The National Chairman, Vegetable-Edible Oil Producers Association of Nigeria (VEOPAN), Okey Ikoro, has advised the Federal Government to consistently initiate and adopt policies that strengthen Nigeria’s palm oil production capacity.
Ikoro identified inconsistent policies, poor infrastructure, inadequate financing, low-yield planting materials, and weak protection for domestic producers as challenges hampering increased palm oil production in the country.
Ikoro gave the advice in response to recent statements by the Malaysian Palm Oil Council (MPOC), which expressed interest in helping Nigeria develop its palm oil industry while simultaneously expanding Malaysian palm oil exports to Nigeria.
He insisted that the move should be carefully scrutinised to prevent future economic sabotage or the unwitting paving of the way for unhealthy competition in the palm oil business between the two countries.
According to him, “on the surface, the proposal appears attractive. It promises technical cooperation, technology transfer, sustainability certifications, and increased collaboration. However, Nigeria must ask a fundamental question: whose economic interest will ultimately be served?”
The VEOPAN boss further said: “Every nation pursues policies that advance its own economy. Malaysia is no exception. Malaysia has spent decades investing billions of dollars to become one of the world’s largest palm oil exporters. It would be unrealistic to expect it to actively support the emergence of a competitor capable of reducing its market share.
“The MPOC itself has openly stated that Nigeria remains a key export market and that it sees room to further increase Malaysian palm oil exports into Nigeria. That declaration alone should guide our understanding of its strategic objective.
‘If Malaysia genuinely wishes to support Nigeria, such cooperation should not result in greater dependence on imported palm oil. Instead, any partnership should insist on measurable commitments such as: establishment of modern seed production centres in Nigeria; local manufacture of processing equipment; investment in Nigerian plantations and refineries; development of local fabrication capacity and training of Nigerian engineers, researchers and extension officers.”

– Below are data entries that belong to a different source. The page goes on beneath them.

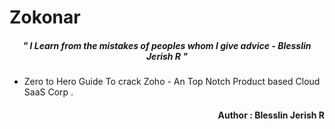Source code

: # Zokonar


<h5 align="center"><i>" I Learn from the mistakes of peoples whom I give advice - Blesslin Jerish R "</i></h5>


- Zero to Hero Guide To crack Zoho - An Top Notch Product based Cloud SaaS Corp .


<h4 align="right">Author : Blesslin Jerish R</h4>
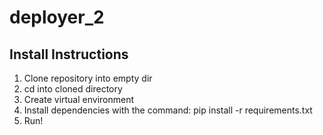 # deployer_2

## Install Instructions
1. Clone repository into empty dir
2. cd into cloned directory
3. Create virtual environment
4. Install dependencies with the command: pip install -r requirements.txt
5. Run!
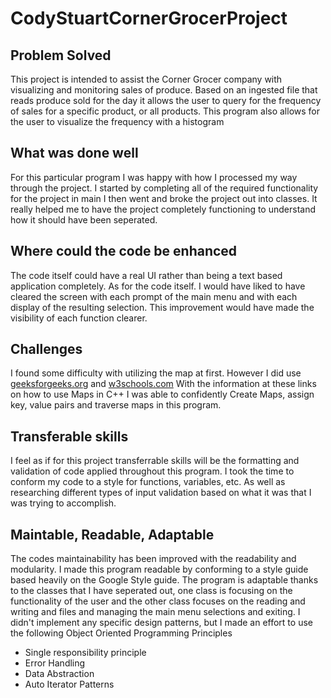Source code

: # CodyStuartCornerGrocerProject

## Problem Solved
This project is intended to assist the Corner Grocer company with visualizing and monitoring sales of produce. 
Based on an ingested file that reads produce sold for the day it allows the user to query for the frequency of sales for a specific product, or all products.
This program also allows for the user to visualize the frequency with a histogram

## What was done well
For this particular program I was happy with how I processed my way through the project. I started by completing all of the required functionality for the project in main
I then went and broke the project out into classes. It really helped me to have the project completely functioning to understand how it should have been seperated.

## Where could the code be enhanced
The code itself could have a real UI rather than being a text based application completely. As for the code itself. I would have liked to have cleared the screen with each prompt of the main menu and with each display of the resulting selection.
This improvement would have made the visibility of each function clearer.

## Challenges
I found some difficulty with utilizing the map at first. However I did use [geeksforgeeks.org](https://www.geeksforgeeks.org/map-associative-containers-the-c-standard-template-library-stl/) and [w3schools.com](https://www.w3schools.com/cpp/cpp_maps.asp)
With the information at these links on how to use Maps in C++ I was able to confidently Create Maps, assign key, value pairs and traverse maps in this program.

## Transferable skills
I feel as if for this project transferrable skills will be the formatting and validation of code applied throughout this program. I took the time to conform my code to a style for functions, variables, etc. As well as researching different types of input validation based on what it was that I was trying to accomplish.

## Maintable, Readable, Adaptable
The codes maintainability has been improved with the readability and modularity.
I made this program readable by conforming to a style guide based heavily on the Google Style guide.
The program is adaptable thanks to the classes that I have seperated out, one class is focusing on the functionality of the user and the other class focuses on the reading and writing and files and managing the main menu selections and exiting.
I didn't implement any specific design patterns, but I made an effort to use the following Object Oriented Programming Principles
- Single responsibility principle
- Error Handling
- Data Abstraction
- Auto Iterator Patterns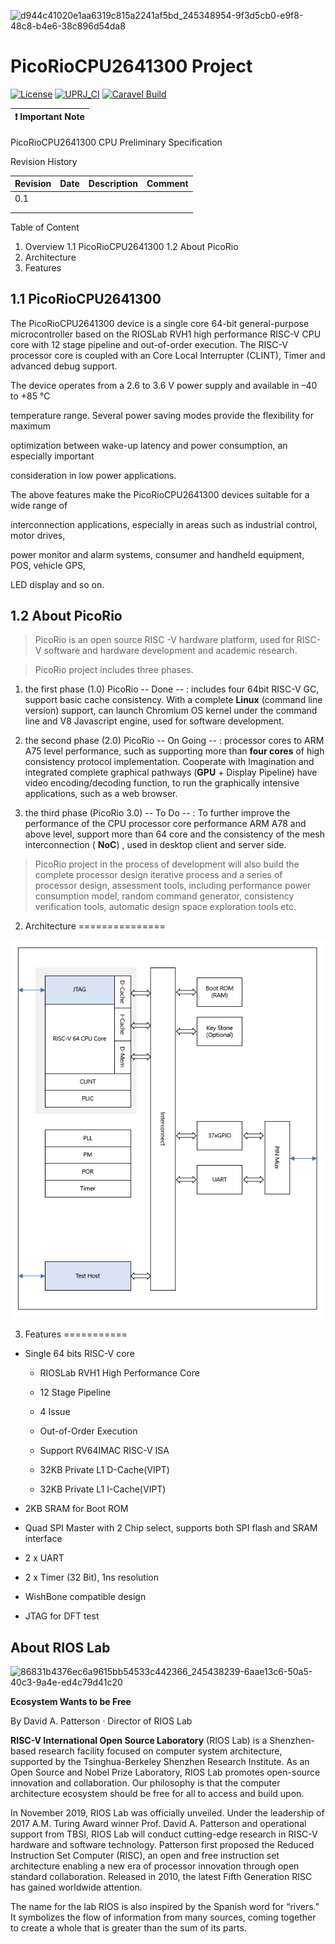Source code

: ![d944c41020e1aa6319c815a2241af5bd_245348954-9f3d5cb0-e9f8-48c8-b4e6-38c896d54da8](https://github.com/riosmpw/PicoRioCPU2641300/assets/100336131/056e5a0d-be9c-44c6-87a7-bae7d5c64946)


# PicoRioCPU2641300 Project

[![License](https://img.shields.io/badge/License-Apache%202.0-blue.svg)](https://opensource.org/licenses/Apache-2.0) [![UPRJ_CI](https://github.com/efabless/caravel_project_example/actions/workflows/user_project_ci.yml/badge.svg)](https://github.com/efabless/caravel_project_example/actions/workflows/user_project_ci.yml) [![Caravel Build](https://github.com/efabless/caravel_project_example/actions/workflows/caravel_build.yml/badge.svg)](https://github.com/efabless/caravel_project_example/actions/workflows/caravel_build.yml)

| :exclamation: Important Note            |
|-----------------------------------------|

PicoRioCPU2641300 CPU Preliminary Specification

Revision History

| Revision | Date | Description | Comment |
|----------|------|-------------|---------|
| 0.1      |      |             |         |
|          |      |             |         |
|          |      |             |         |

Table of Content

1. Overview
    1.1  PicoRioCPU2641300
    1.2 About PicoRio
2. Architecture
3. Features

1.1 PicoRioCPU2641300
---------------------

The PicoRioCPU2641300 device is a single core 64-bit general-purpose
microcontroller based on the RIOSLab RVH1 high performance RISC-V CPU core with
12 stage pipeline and out-of-order execution. The RISC-V processor core is
coupled with an Core Local Interrupter (CLINT), Timer and advanced debug
support.

The device operates from a 2.6 to 3.6 V power supply and available in –40 to +85
°C

temperature range. Several power saving modes provide the flexibility for
maximum

optimization between wake-up latency and power consumption, an especially
important

consideration in low power applications.

The above features make the PicoRioCPU2641300 devices suitable for a wide range
of

interconnection applications, especially in areas such as industrial control,
motor drives,

power monitor and alarm systems, consumer and handheld equipment, POS, vehicle
GPS,

LED display and so on.

1.2 About PicoRio
-----------------

>   PicoRio is an open source RISC -V hardware platform, used for RISC-V
>   software and hardware development and academic research.

>   PicoRio project includes three phases.

1.  the first phase (1.0) PicoRio -- Done -- : includes four 64bit RISC-V GC,
    support basic cache consistency. With a complete **Linux** (command line
    version) support, can launch Chromium OS kernel under the command line and
    V8 Javascript engine, used for software development.

2.  the second phase (2.0) PicoRio -- On Going -- : processor cores to ARM A75
    level performance, such as supporting more than **four cores** of high
    consistency protocol implementation. Cooperate with Imagination and
    integrated complete graphical pathways (**GPU** + Display Pipeline) have
    video encoding/decoding function, to run the graphically intensive
    applications, such as a web browser.

3.  the third phase (PicoRio 3.0) -- To Do -- : To further improve the
    performance of the CPU processor core performance ARM A78 and above level,
    support more than 64 core and the consistency of the mesh interconnection (
    **NoC**) , used in desktop client and server side.

>   PicoRio project in the process of development will also build the complete
>   processor design iterative process and a series of processor design,
>   assessment tools, including performance power consumption model, random
>   command generator, consistency verification tools, automatic design space
>   exploration tools etc.

2. Architecture
===============

![](https://github.com/riosmpw/PicoRioCPU2641300/blob/main/docs/source/_static/picorio2641300.PNG?raw=true)

3. Features
===========

-   Single 64 bits RISC-V core

    -   RIOSLab RVH1 High Performance Core

    -   12 Stage Pipeline

    -   4 Issue

    -   Out-of-Order Execution

    -   Support RV64IMAC RISC-V ISA

    -   32KB Private L1 D-Cache(VIPT)

    -   32KB Private L1 I-Cache(VIPT)

-   2KB SRAM for Boot ROM

-   Quad SPI Master with 2 Chip select, supports both SPI flash and SRAM
    interface

-   2 x UART

-   2 x Timer (32 Bit), 1ns resolution

-   WishBone compatible design

-   JTAG for DFT test

  ## About RIOS Lab

![86831b4376ec6a9615bb54533c442366_245438239-6aae13c6-50a5-40c3-9a4e-ed4c79d41c20](https://github.com/riosmpw/PicoRioCPU2641300/assets/100336131/5e085ae5-bd80-49a3-b2ad-feb41a9d79b3)


**Ecosystem Wants to be Free**

By David A. Patterson · Director of RIOS Lab

**RISC-V International Open Source Laboratory** (RIOS Lab) is a Shenzhen-based research facility focused on computer system architecture, supported by the Tsinghua-Berkeley Shenzhen Research Institute. As an Open Source and Nobel Prize Laboratory, RIOS Lab promotes open-source innovation and collaboration. Our philosophy is that the computer architecture ecosystem should be free for all to access and build upon.

In November 2019, RIOS Lab was officially unveiled. Under the leadership of 2017 A.M. Turing Award winner Prof. David A. Patterson and operational support from TBSI,  RIOS Lab will conduct cutting-edge research in RISC-V hardware and software technology. Patterson first proposed the Reduced Instruction Set Computer (RISC), an open and free instruction set architecture enabling a new era of processor innovation through open standard collaboration. Released in 2010, the latest Fifth Generation RISC has gained worldwide attention.

The name for the lab RIOS is also inspired by the Spanish word for “rivers.” It symbolizes the flow of information from many sources, coming together to create a whole that is greater than the sum of its parts.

MEANWHILE, Ogun State has secured an initial investment of about $100 million from Presco Plc, one of Nigeria’s leading integrated oil palm companies, as the firm commences plans to establish operations in the state.
The Group Chief Executive Officer of the company, Adewale Arikawe, disclosed this yesterday after a meeting with Governor Dapo Abiodun at the Governor’s Office, Oke-Mosan, Abeokuta, the state capital.
Arikawe said the company chose Ogun after assessing its business environment, strategic location, infrastructure, and investment policies, describing the state as an attractive destination for large-scale agricultural investment.
He said the company, which operates across the oil palm value chain from plantation development to processing, refining, and the production of finished consumer products, would support the state’s agricultural transformation agenda through the investment.